04 marzo 2009

Evolución y creación


El mayor error que se puede cometer al enfrentarse a un problema complejo es pensar que la solución tiene que ser necesariamente simple.
Esa es, a mi juicio, la raíz del enfrentamiento que desde hace algún tiempo sostienen evolucionistas y creacionistas, entrando en liza sobre aspectos que nada tienen que ver con sus respectivas teorías.
Parece claro que la teoría de la evolución es cierta. Parece evidente que las especies evolucionan y prosperan, o se extinguen, obedeciendo a los mecanismos de la selección natural. Las especies que saben adaptarse al medio ambiente y lograr una ventaja sobre sus competidores, permanecen. Las que no, desaparecen. Es así de claro.
Sin embargo, los evolucionistas pretenden llevar esa evidencia y su autoridad a un campo que no tiene nada que ver con sus teorías: al origen de las especies. Que Darwin tenga razón en cómo evolucionan las especies no implica que tenga también razón en cómo empiezan. Que alguien sepa cómo funciona una máquina no implica que también sepa quién, cómo y cuando la inventó. Son cosas distintas y llevar la razón de un lado a otro es una conducta intelectualmente fraudulenta.
En el lado de los creacionistas, o en una parte de él, se sostiene también un error: atribuir a Dios lo que no se puede atribuir a las teorías de Darwin.

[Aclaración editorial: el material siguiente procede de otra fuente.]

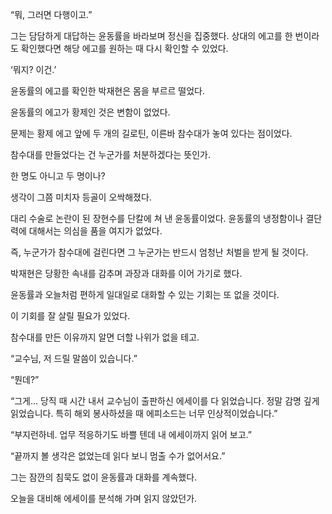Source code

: “뭐, 그러면 다행이고.”

그는 담담하게 대답하는 윤동률을 바라보며 정신을 집중했다. 상대의 에고를 한 번이라도 확인했다면 해당 에고를 원하는 때 다시 확인할 수 있었다.

‘뭐지? 이건.’

윤동률의 에고를 확인한 박재현은 몸을 부르르 떨었다.

윤동률의 에고가 황제인 것은 변함이 없었다.

문제는 황제 에고 앞에 두 개의 길로틴, 이른바 참수대가 놓여 있다는 점이었다.

참수대를 만들었다는 건 누군가를 처분하겠다는 뜻인가.

한 명도 아니고 두 명이나?

생각이 그쯤 미치자 등골이 오싹해졌다.

대리 수술로 논란이 된 장현수를 단칼에 쳐 낸 윤동률이었다. 윤동률의 냉정함이나 결단력에 대해서는 의심을 품을 여지가 없었다.

즉, 누군가가 참수대에 걸린다면 그 누군가는 반드시 엄청난 처벌을 받게 될 것이다.

박재현은 당황한 속내를 감추며 과장과 대화를 이어 가기로 했다.

윤동률과 오늘처럼 편하게 일대일로 대화할 수 있는 기회는 또 없을 것이다.

이 기회를 잘 살릴 필요가 있었다.

참수대를 만든 이유까지 알면 더할 나위가 없을 테고.

“교수님, 저 드릴 말씀이 있습니다.”

“뭔데?”

“그게… 당직 때 시간 내서 교수님이 출판하신 에세이를 다 읽었습니다. 정말 감명 깊게 읽었습니다. 특히 해외 봉사하셨을 때 에피소드는 너무 인상적이었습니다.”

“부지런하네. 업무 적응하기도 바쁠 텐데 내 에세이까지 읽어 보고.”

“끝까지 볼 생각은 없었는데 읽다 보니 멈출 수가 없어서요.”

그는 잠깐의 침묵도 없이 윤동률과 대화를 계속했다.

오늘을 대비해 에세이를 분석해 가며 읽지 않았던가.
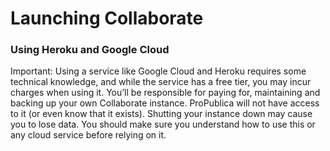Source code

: # Launching Collaborate

### **Using Heroku and Google Cloud**

Important: Using a service like Google Cloud and Heroku requires some technical knowledge, and while the service has a free tier, you may incur charges when using it. You’ll be responsible for paying for, maintaining and backing up your own Collaborate instance. ProPublica will not have access to it \(or even know that it exists\). Shutting your instance down may cause you to lose data. You should make sure you understand how to use this or any cloud service before relying on it.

Que la evolución no explique el origen de la vida, porque no lo explica, no significa que la vida la crease divinidad alguna. Recurrir a Dios para dar contestación a las preguntas pendientes nos lleva a los tiempos míticos, en que había un dios de la lluvia, un dios de las tormentas y un dios de las cosechas. Y no es eso. Es todo, menos eso.
Quizás, por una vez, y para dar ejemplo, la comunidad científica tendría que ser verdaderamente científica y no dedicarse a plantear tirabuzones lógicos que expliquen lo que en realidad desconocemos. Hasta hace algún tiempo, se creía que el mundo y la vida habían sido creados por Dios, pero nadie pudo demostrarlo. Hoy se cree que el mundo y la vida se crearon solos, mediante el azar, y nadie ha podido demostrarlo tampoco. Lo que puede parecer un avance sólo es en realidad un cambio de superstición.
Nadie sabe cómo surgió la vida, y todos los intentos por reproducir en laboratorio las condiciones iniciales se han saldado con sonoros fracasos, debidos a problemas e ignorancias muy largas para explicarlas en este momento y que, además, se me escapan en buena parte.
Nadie sabe cómo surgió la vida, y saber cómo evolucionó después no explica ni desautoriza teoría alguna. Unificar los problemas para convertirlos en uno solo es un sistema perfecto para hacer política, pero no para hacer ciencia.
Aunque a lo mejor lo que hay que preguntarse aquí es si la discusión es verdaderamente científica o el trasfondo ideológico ha pasado a primer plano hasta el punto de emborronarlo todo.